**SUPPLIED DATA:**
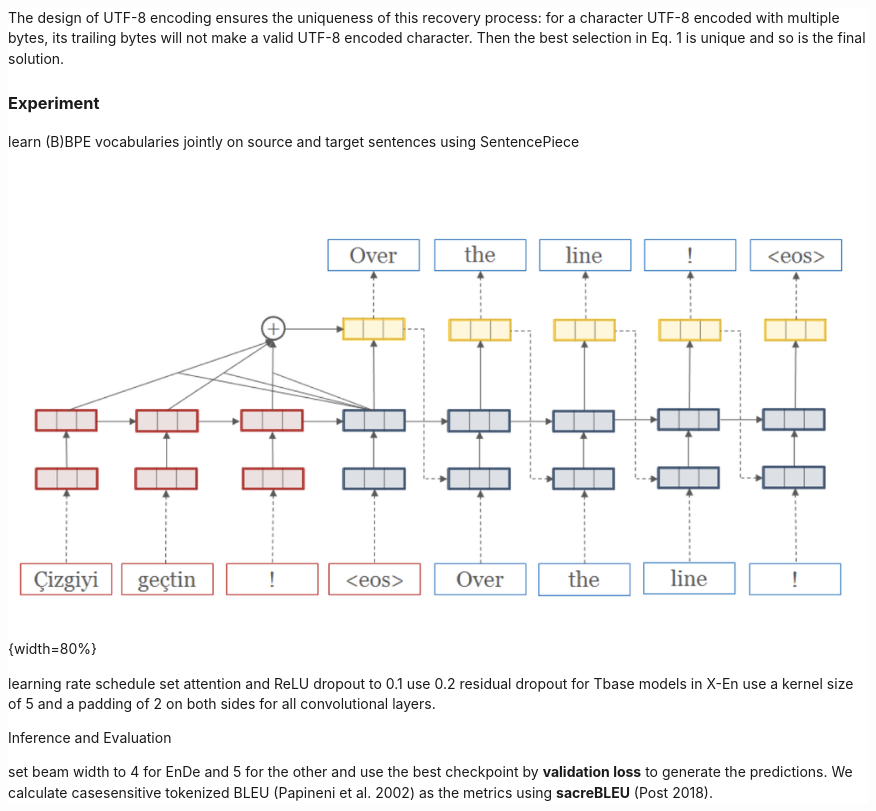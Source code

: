 The design of UTF-8 encoding ensures the uniqueness of this recovery process: for a character UTF-8 encoded with multiple bytes, its trailing bytes will not make a valid UTF-8 encoded character. Then the best selection in Eq. 1 is unique and so is the final solution.

### Experiment

learn (B)BPE vocabularies jointly on source and target sentences using SentencePiece

![](pics/NMT_1.png){width=80%}

learning rate schedule
set attention and ReLU dropout to 0.1
use 0.2 residual dropout for Tbase models in X-En
use a kernel size of 5 and a padding of 2 on both sides for all convolutional layers.

Inference and Evaluation

set beam width to 4 for EnDe and 5 for the other and
use the best checkpoint by **validation loss** to generate the predictions.
We calculate casesensitive tokenized BLEU (Papineni et al. 2002) as the metrics using **sacreBLEU** (Post 2018).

**WHAT IS EXPECTED:** The line containing "use the best" marks where the copy ends; print every line before it from the start of the records, and that line too, but no pictures.

**TASK RESULT:**
Source code

: The design of UTF-8 encoding ensures the uniqueness of this recovery process: for a character UTF-8 encoded with multiple bytes, its trailing bytes will not make a valid UTF-8 encoded character. Then the best selection in Eq. 1 is unique and so is the final solution.

### Experiment

learn (B)BPE vocabularies jointly on source and target sentences using SentencePiece

![](pics/NMT_1.png){width=80%}

learning rate schedule
set attention and ReLU dropout to 0.1
use 0.2 residual dropout for Tbase models in X-En
use a kernel size of 5 and a padding of 2 on both sides for all convolutional layers.

Inference and Evaluation

set beam width to 4 for EnDe and 5 for the other and
use the best checkpoint by **validation loss** to generate the predictions.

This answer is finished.